### Problem details
Look through the material below for "emph". Copy every line that contains it.

### Provided records
+ + + + + + +

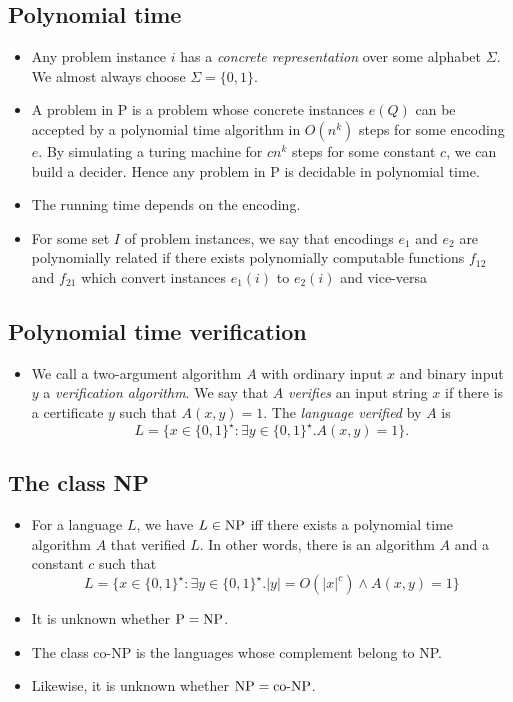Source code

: \subsection{Polynomial time}
\begin{itemize}
\item Any problem instance $i$ has a \emph{concrete representation}
  over some alphabet $\Sigma$. We almost always choose $\Sigma =
  \{0,1\}$.
\item A problem in P is a problem whose concrete instances $e(Q)$ can
  be accepted by a polynomial time algorithm in $O(n^k)$ steps for
  some encoding $e$. By simulating a turing machine for $cn^k$ steps
  for some constant $c$, we can build a decider. Hence any problem in
  P is decidable in polynomial time.
\item The running time depends on the encoding.
\item For some set $I$ of problem instances, we say that encodings
  $e_1$ and $e_2$ are polynomially related if there exists
  polynomially computable functions $f_{12}$ and $f_{21}$ which
  convert instances $e_1(i)$ to $e_2(i)$ and vice-versa
\end{itemize}


\subsection{Polynomial time verification}

\begin{itemize}
\item We call a two-argument algorithm $A$ with ordinary input $x$ and
  binary input $y$ a \emph{verification algorithm}. We say that $A$
  \emph{verifies} an input string $x$ if there is a certificate $y$
  such that $A(x,y) = 1$. The \emph{language verified} by $A$ is
$$
 L = \{ x \in \{0,1\}^\star : \exists y \in \{0,1\}^\star . A(x,y) = 1 \}.
$$
\end{itemize}


\subsection{The class NP}

\begin{itemize}
\item For a language $L$, we have $L \in \mathop{\text{NP}}$ iff there exists a
  polynomial time algorithm $A$ that verified $L$. In other words,
  there is an algorithm $A$ and a constant $c$ such that
$$
 L = \{ x \in \{0,1\}^\star : \exists y \in \{0,1\}^\star . |y| = O(|x|^c) \land A(x,y)=1 \}
$$
\item It is unknown whether $\mathop{\text{P}}=\mathop{\text{NP}}$.
\item The class co-NP is the languages whose complement belong to NP.
\item Likewise, it is unknown whether $\mathop{\text{NP}} = \mathop{\text{co-NP}}$.

\end{itemize}

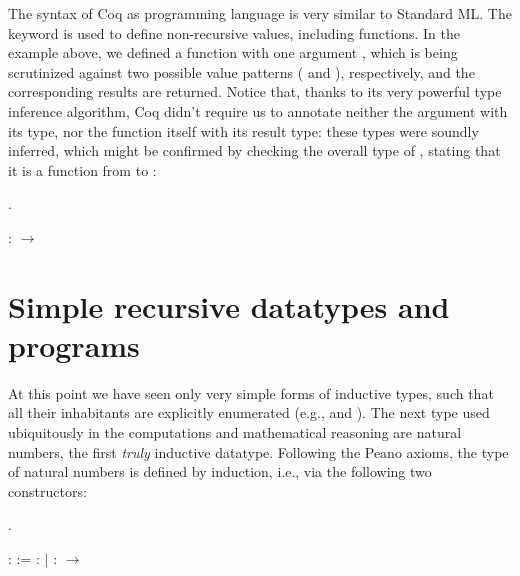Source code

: The syntax of Coq as programming language is very similar to Standard
ML. The keyword   is used to define
non-recursive values, including functions. In the example above, we
defined a function with one argument , which is being scrutinized
against two possible value patterns ( and ),
respectively, and the corresponding results are returned. Notice that,
thanks to its very powerful type inference algorithm, Coq didn't
require us to annotate neither the argument  with its type, nor the
function itself with its result type: these types were soundly
inferred, which might be confirmed by checking the overall type of
, stating that it is a function from  to :


\begin{coqdoccode}
\coqdocemptyline
\coqdocnoindent
{} .\coqdoceol
\end{coqdoccode}
 :  \ensuremath{\rightarrow} 



\section{Simple recursive datatypes and programs}




At this point we have seen only very simple forms of inductive types,
such that all their inhabitants are explicitly enumerated (e.g.,
 and ). The next type used ubiquitously in the
computations and mathematical reasoning are natural numbers, the first
\textit{truly} inductive datatype. Following the Peano axioms, the type 
of natural numbers is defined by induction, i.e., via the following
two constructors: 


\begin{coqdoccode}
\coqdocemptyline
\coqdocnoindent
{} .\coqdoceol
\coqdocemptyline
\end{coqdoccode}
  :  :=   :  \ensuremath{|}  :  \ensuremath{\rightarrow} 




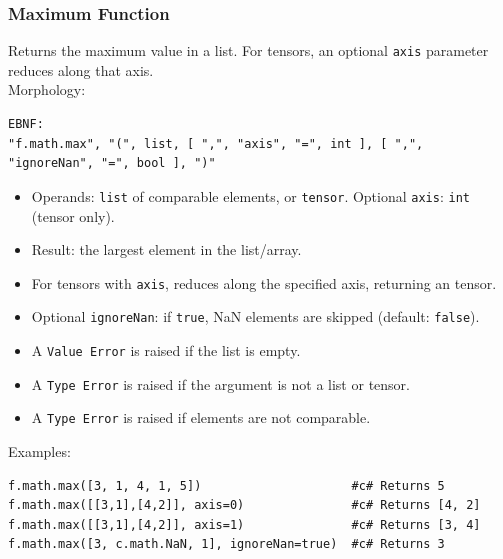 \subsubsection{Maximum Function}
Returns the maximum value in a list. For tensors, an optional \texttt{axis} parameter reduces along that axis. \\
Morphology:
\begin{verbatim}
EBNF:
"f.math.max", "(", list, [ ",", "axis", "=", int ], [ ",", "ignoreNan", "=", bool ], ")"
\end{verbatim}
\begin{itemize}
\item Operands: \texttt{list} of comparable elements, or \texttt{tensor}. Optional \texttt{axis}: \texttt{int} (tensor only).
\item Result: the largest element in the list/array.
\item For tensors with \texttt{axis}, reduces along the specified axis, returning an tensor.
\item Optional \texttt{ignoreNan}: if \texttt{true}, NaN elements are skipped (default: \texttt{false}).
\item A \texttt{Value Error} is raised if the list is empty.
\item A \texttt{Type Error} is raised if the argument is not a list or tensor.
\item A \texttt{Type Error} is raised if elements are not comparable.
\end{itemize}
Examples:
\begin{verbatim}
f.math.max([3, 1, 4, 1, 5])                     #c# Returns 5
f.math.max([[3,1],[4,2]], axis=0)               #c# Returns [4, 2]
f.math.max([[3,1],[4,2]], axis=1)               #c# Returns [3, 4]
f.math.max([3, c.math.NaN, 1], ignoreNan=true)  #c# Returns 3
\end{verbatim}

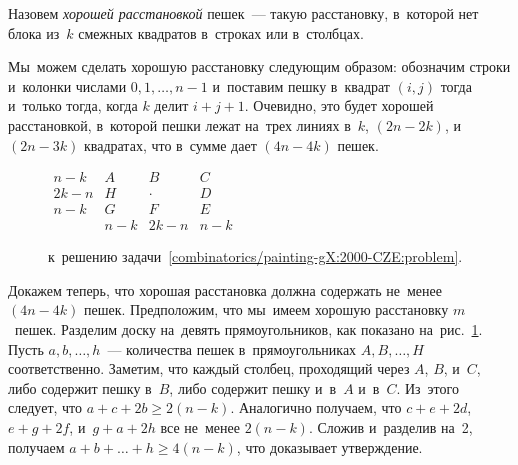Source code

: \ifincludesolutions
Назовем \emph{хорошей расстановкой} пешек~--- такую расстановку, в~которой нет
блока из~$k$ смежных квадратов в~строках или в~столбцах.
\par
Мы~можем сделать хорошую расстановку следующим образом: обозначим строки
и~колонки числами $0, 1, \ldots, n - 1$ и~поставим пешку в~квадрат $(i, j)$
тогда и~только тогда, когда $k$ делит $i + j + 1$.
Очевидно, это будет хорошей расстановкой, в~которой пешки лежат на~трех линиях
в~$k$, $(2 n - 2 k)$, и~$(2 n - 3 k)$ квадратах, что в~сумме дает
$(4 n - 4 k)$ пешек.
\par
\begin{figure}[ht]\begin{center}
\(\begin{matrix}
    n - k    &    A    &     B     &    C    \\[2ex]
    2 k - n  &    H    &   \cdot   &    D    \\[2ex]
    n - k    &    G    &     F     &    E    \\[2ex]
             &  n - k  &  2 k - n  &  n - k
\end{matrix}\)
\caption{к~решению задачи~\ref{combinatorics/painting-gX:2000-CZE:problem}.}%
\label{combinatorics/painting-gX:2000-CZE:solution:fig}
\end{center}\end{figure}
Докажем теперь, что хорошая расстановка должна содержать не~менее
$(4 n - 4 k)$ пешек.
Предположим, что мы~имеем хорошую расстановку $m$~пешек.
Разделим доску на~девять прямоугольников, как показано
на~рис.~\ref{combinatorics/painting-gX:2000-CZE:solution:fig}.
Пусть $a, b, \ldots, h$~--- количества пешек в~прямоугольниках
$A, B, \ldots, H$ соответственно.
Заметим, что каждый столбец, проходящий через $A$, $B$, и~$C$, либо содержит
пешку в~$B$, либо содержит пешку и~в~$A$ и~в~$C$.
Из~этого следует, что $a + c + 2 b \geq 2 (n - k)$.
Аналогично получаем, что $c + e + 2 d$, $e + g + 2 f$, и~$g + a + 2 h$ все
не~менее $2 (n - k)$.
Сложив и~разделив на~2, получаем $a + b + \ldots + h \geq 4 (n - k)$, что
доказывает утверждение.
\fi %

\endgroup %


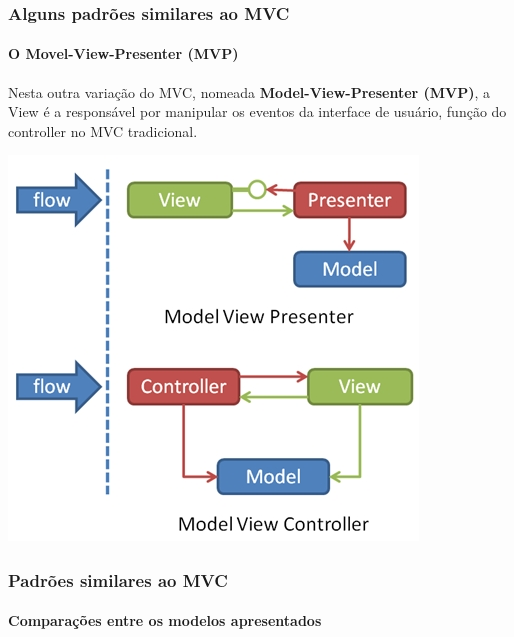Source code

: \documentclass{beamer}
\begin{document}
\begin{frame}
\frametitle{Alguns padrões similares ao MVC}
\framesubtitle{O Movel-View-Presenter (MVP)}
	Nesta outra variação do MVC, nomeada \textbf{Model-View-Presenter (MVP)}, a View é a responsável por manipular os eventos da interface de usuário, função do controller no MVC tradicional.
	\begin{center}
		\includegraphics[scale=0.4]{MVP.jpg}
	\end{center}
\end{frame}

\begin{frame}
\frametitle{Padrões similares ao MVC}
\framesubtitle{Comparações entre os modelos apresentados}
\end{frame}
\end{document}
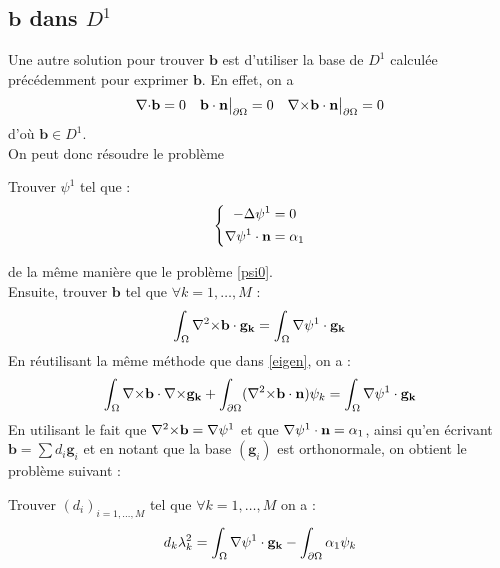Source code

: \subsection{$\mathbf{b}$ dans $D^1$}
Une autre solution pour trouver $\mathbf{b}$ est d'utiliser la base de $D^1$ calculée précédemment pour exprimer $\mathbf{b}$. En effet, on a
\[ {\nabla\cdot}\mathbf{b}=0\quad \mathbf{b}\cdot\mathbf{n}{\big\rvert_{\partial\Omega}}=0\quad {\nabla\times}\mathbf{b}\cdot\mathbf{n}{\big\rvert_{\partial\Omega}}=0\]
d'où $\mathbf{b}\in D^1$.\\
On peut donc résoudre le problème
\begin{pb}
Trouver $\psi^1$ tel que :
\begin{equation*}
\left\{ \begin{aligned}
-{\Delta}\psi^1 &= 0\\
{\nabla}\psi^1\cdot\mathbf{n} &= \alpha_1
\end{aligned}\right. \end{equation*}\end{pb}
de la même manière que le problème \ref{psi0}.\\
Ensuite, trouver $\mathbf{b}$ tel que $\forall k=1,\dots,M$ :
\[ \int_\Omega {\nabla^2\times}\mathbf{b}\cdot\mathbf{g_k} = \int_\Omega {\nabla}\psi^1\cdot\mathbf{g_k} \]
En réutilisant la même méthode que dans \ref{eigen}, on a :
\[ \int_\Omega {\nabla\times}\mathbf{b}\cdot{\nabla\times}\mathbf{g_k} + \int_{\partial\Omega}({\nabla^2\times}\mathbf{b}\cdot\mathbf{n})\psi_k = \int_\Omega {\nabla}\psi^1\cdot\mathbf{g_k} \]
En utilisant le fait que ${\nabla^2\times}\mathbf{b}={\nabla}\psi^1$ et que ${\nabla}\psi^1\cdot\mathbf{n}=\alpha_1$, ainsi qu'en écrivant $\mathbf{b}=\sum d_i\mathbf{g}_i$ et en notant que la base $(\mathbf{g}_i)$ est orthonormale, on obtient le problème suivant :
\begin{pb}\label{pbbd1}
Trouver $(d_i)_{i=1,\dots,M}$ tel que $\forall k=1,\dots,M$ on a :
\[ d_k\lambda_k^2 = \int_\Omega {\nabla}\psi^1\cdot\mathbf{g_k} - \int_{\partial\Omega} \alpha_1\psi_k \]
\end{pb}


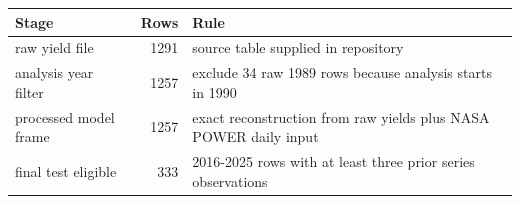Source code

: \begin{tabular}{lrl}
\toprule
Stage & Rows & Rule \\
\midrule
raw yield file & 1291 & source table supplied in repository \\
analysis year filter & 1257 & exclude 34 raw 1989 rows because analysis starts in 1990 \\
processed model frame & 1257 & exact reconstruction from raw yields plus NASA POWER daily input \\
final test eligible & 333 & 2016-2025 rows with at least three prior series observations \\
\bottomrule
\end{tabular}

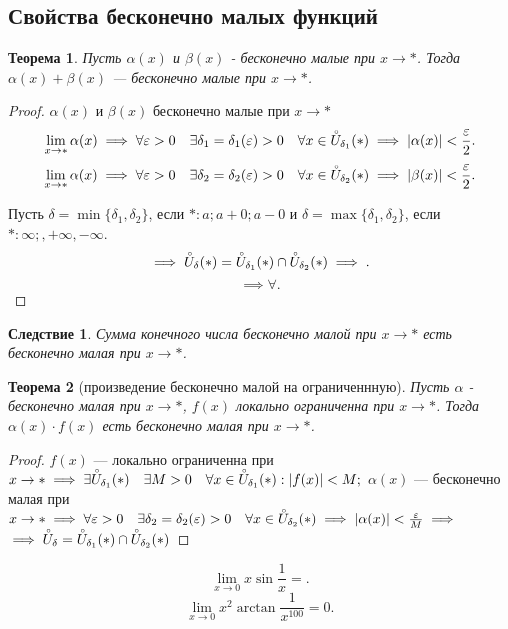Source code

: \documentclass[a4paper,12pt]{article} %
\newtheorem{theorem}{Теорема}[subsection]
\newtheorem{corollary}{Следствие}[theorem]
\theoremstyle{remark}
\begin{document}
\subsection{Свойства бесконечно малых функций}
\begin{theorem}
	Пусть $\alpha(x)$ и  $\beta(x)$ - бесконечно малые при  $x\to *$. Тогда $\alpha(x) + \beta(x)$ --- бесконечно малые при  $x\to *$.
\end{theorem}
\begin{proof}
	$\alpha(x)$ и  $\beta(x)$ бесконечно малые при  $x\to *$ 
	\[
		\lim_{x \to *} \alpha(x) \implies \forall \varepsilon> 0 \quad \exists \delta_1=\delta_1(\varepsilon)>0 \quad \forall x\in \accentset {\circ}{U}_{\delta_1}(*) \implies |\alpha(x)| < \frac{\varepsilon}{2}	
	.\] 
	\[
		\lim_{x \to *} \alpha(x) \implies \forall \varepsilon> 0 \quad \exists \delta_2=\delta_2(\varepsilon)>0 \quad \forall x\in \accentset    {\circ}{U}_{\delta_2}(*) \implies |\beta(x)| < \frac{\varepsilon}{2}	
	.\] 

	Пусть $\delta = \min \{\delta_1, \delta_2\} $, если $*: a; a + 0; a - 0$ и  $\delta=\max \{\delta_1, \delta_2\} $, если $*: \infty;, +\infty, -\infty$.
	\[
		\implies \accentset{\circ}{U}_\delta(*) = \accentset{\circ}{U}_{\delta_1}(*) \cap \accentset{\circ}{U}_{\delta_2}(*) \implies
	.\] 
	\[
	\implies \forall 
	.\] 
	
\end{proof}

\begin{corollary}
Сумма конечного числа бесконечно малой при $x\to *$ есть бесконечно малая при $x \to  *$.
\end{corollary}

\begin{theorem}[произведение бесконечно малой на ограниченнную]
	Пусть $\alpha$ - бесконечно малая при $x \to *$, $f(x)$ локально ограниченна при  $x\to *$. Тогда $\alpha(x)\cdot f(x)$ есть бесконечно малая при $x\to *$.
\end{theorem}
	\begin{proof}
		$f(x)$ --- локально ограниченна при $x\to * \implies \exists \accentset{\circ}{U}_{\delta_1}(*) \quad \exists M>0 \quad \forall x \in  \accentset{\circ}{U}_{\delta_1}(*) : |f(x)| < M;$
		$\alpha(x)$ --- бесконечно малая при $x \to  * \implies \forall \varepsilon> 0 \quad \exists \delta_2=\delta_2(\varepsilon)>0 \quad \forall x\in \accentset    {\circ}{U}_{\delta_2}(*) \implies |\alpha(x)| < \frac{\varepsilon}{M} \implies$
		$\implies \accentset{\circ}{U}_\delta=\accentset{\circ}{U}_{\delta_1}(*)\cap \accentset{\circ}{U}_{\delta_2}(*)$

	\end{proof}
\[
	\lim_{x \to 0} x \sin{\frac{1}{x}} = 
.\] 
\[
	\lim_{x \to 0} x^2 \arctan{\frac{1}{x^{100}}} = 0
.\] 
\end{document}
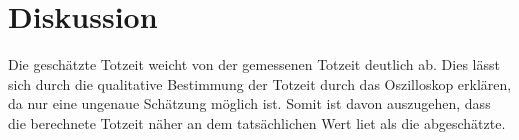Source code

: \section{Diskussion}
\label{sec:Diskussion}

Die geschätzte Totzeit weicht von der gemessenen Totzeit deutlich ab. Dies lässt sich durch die qualitative
Bestimmung der Totzeit durch das Oszilloskop erklären, da nur eine ungenaue Schätzung möglich ist. Somit ist
davon auszugehen, dass die berechnete Totzeit näher an dem tatsächlichen Wert liet als die abgeschätzte.
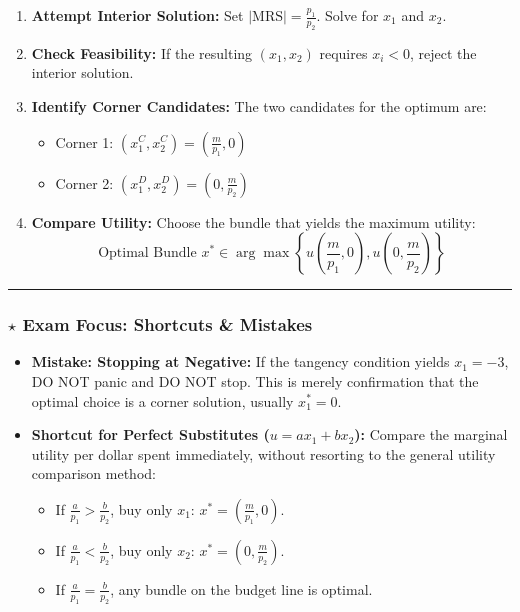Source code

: \documentclass{article}
\begin{document}
\begin{enumerate}
    \item \textbf{Attempt Interior Solution:} Set $|\text{MRS}| = \frac{p_1}{p_2}$. Solve for $x_1$ and $x_2$.
    \item \textbf{Check Feasibility:} If the resulting $(x_1, x_2)$ requires $x_i < 0$, reject the interior solution.
    \item \textbf{Identify Corner Candidates:} The two candidates for the optimum are:
    \begin{itemize}
        \item Corner 1: $(x_1^C, x_2^C) = (\frac{m}{p_1}, 0)$
        \item Corner 2: $(x_1^D, x_2^D) = (0, \frac{m}{p_2})$
    \end{itemize}
    \item \textbf{Compare Utility:} Choose the bundle that yields the maximum utility: \[\text{Optimal Bundle } x^* \in \arg\max \left\{ u\left(\frac{m}{p_1}, 0\right), u\left(0, \frac{m}{p_2}\right) \right\}\]
\end{enumerate}

\noindent\rule{\linewidth}{0.4pt}

\subsubsection*{$\star$ Exam Focus: Shortcuts \& Mistakes}

\begin{itemize}
    \item \textbf{Mistake: Stopping at Negative:} If the tangency condition yields $x_1=-3$, DO NOT panic and DO NOT stop. This is merely confirmation that the optimal choice is a corner solution, usually $x_1^*=0$.
    \item \textbf{Shortcut for Perfect Substitutes ($u=ax_1 + bx_2$):} Compare the marginal utility per dollar spent immediately, without resorting to the general utility comparison method:
    \begin{itemize}
        \item If $\frac{a}{p_1} > \frac{b}{p_2}$, buy only $x_1$: $x^* = (\frac{m}{p_1}, 0)$.
        \item If $\frac{a}{p_1} < \frac{b}{p_2}$, buy only $x_2$: $x^* = (0, \frac{m}{p_2})$.
        \item If $\frac{a}{p_1} = \frac{b}{p_2}$, any bundle on the budget line is optimal.
    \end{itemize}
\end{itemize}
\end{document}

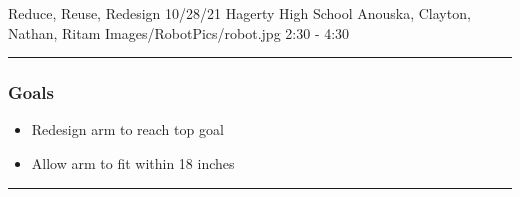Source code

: \insertmeeting 
	{Reduce, Reuse, Redesign} 
	{10/28/21}
	{Hagerty High School}
	{Anouska, Clayton, Nathan, Ritam}
	{Images/RobotPics/robot.jpg}
	{2:30 - 4:30}
	
\noindent\hfil\rule{\textwidth}{.4pt}\hfil
\subsubsection*{Goals}
\begin{itemize}
    \item Redesign arm to reach top goal
    \item Allow arm to fit within 18 inches 

\end{itemize} 

\noindent\hfil\rule{\textwidth}{.4pt}\hfil

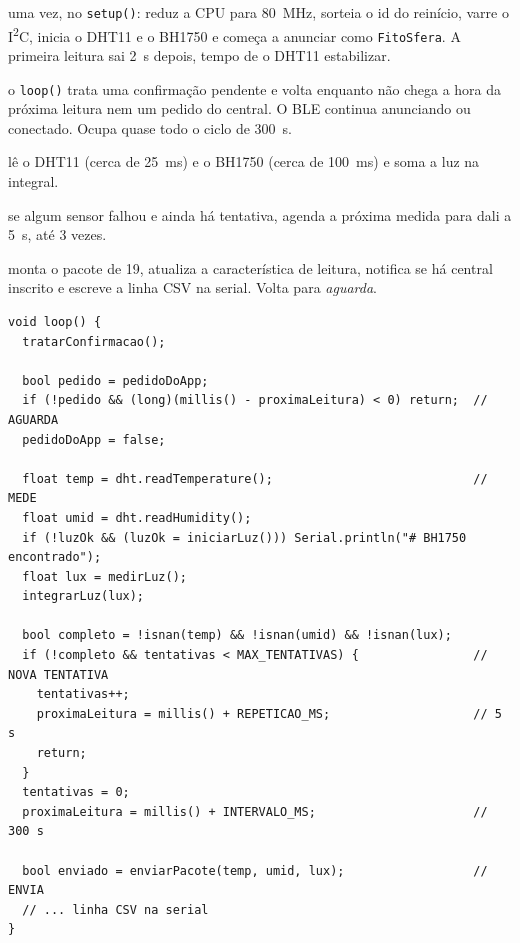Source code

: \begin{description}[style=nextline, leftmargin=1.2cm, font=\normalfont\bfseries]
  \item[inicialização] uma vez, no \texttt{setup()}: reduz a CPU para
    \SI{80}{\mega\hertz}, sorteia o id do reinício, varre o
    I\textsuperscript{2}C, inicia o DHT11 e o BH1750 e começa a anunciar
    como \texttt{FitoSfera}. A primeira leitura sai \SI{2}{\second} depois,
    tempo de o DHT11 estabilizar.
  \item[aguarda] o \texttt{loop()} trata uma confirmação pendente e volta
    enquanto não chega a hora da próxima leitura nem um pedido do central.
    O BLE continua anunciando ou conectado. Ocupa quase todo o ciclo de
    \SI{300}{\second}.
  \item[mede] lê o DHT11 (cerca de \SI{25}{\milli\second}) e o BH1750
    (cerca de \SI{100}{\milli\second}) e soma a luz na integral.
  \item[nova tentativa] se algum sensor falhou e ainda há tentativa,
    agenda a próxima medida para dali a \SI{5}{\second}, até 3 vezes.
  \item[envia] monta o pacote de \SI{19}{\byte}, atualiza a característica
    de leitura, notifica se há central inscrito e escreve a linha CSV na
    serial. Volta para \emph{aguarda}.
\end{description}

\begin{lstlisting}[style=arduino,
  caption={Laço principal de \texttt{firmware/src/main.cpp}: hora marcada, pedido do central e nova tentativa},
  label={lst:laco}]
void loop() {
  tratarConfirmacao();

  bool pedido = pedidoDoApp;
  if (!pedido && (long)(millis() - proximaLeitura) < 0) return;  // AGUARDA
  pedidoDoApp = false;

  float temp = dht.readTemperature();                            // MEDE
  float umid = dht.readHumidity();
  if (!luzOk && (luzOk = iniciarLuz())) Serial.println("# BH1750 encontrado");
  float lux = medirLuz();
  integrarLuz(lux);

  bool completo = !isnan(temp) && !isnan(umid) && !isnan(lux);
  if (!completo && tentativas < MAX_TENTATIVAS) {                // NOVA TENTATIVA
    tentativas++;
    proximaLeitura = millis() + REPETICAO_MS;                    // 5 s
    return;
  }
  tentativas = 0;
  proximaLeitura = millis() + INTERVALO_MS;                      // 300 s

  bool enviado = enviarPacote(temp, umid, lux);                  // ENVIA
  // ... linha CSV na serial
}
\end{lstlisting}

+ + + + + + +

### Response to the task
\item Any problem instance $i$ has a \emph{concrete representation}
  binary input $y$ a \emph{verification algorithm}. We say that $A$
  \emph{verifies} an input string $x$ if there is a certificate $y$
  such that $A(x,y) = 1$. The \emph{language verified} by $A$ is
Назовем \emph{хорошей расстановкой} пешек~--- такую расстановку, в~которой нет
    serial. Volta para \emph{aguarda}.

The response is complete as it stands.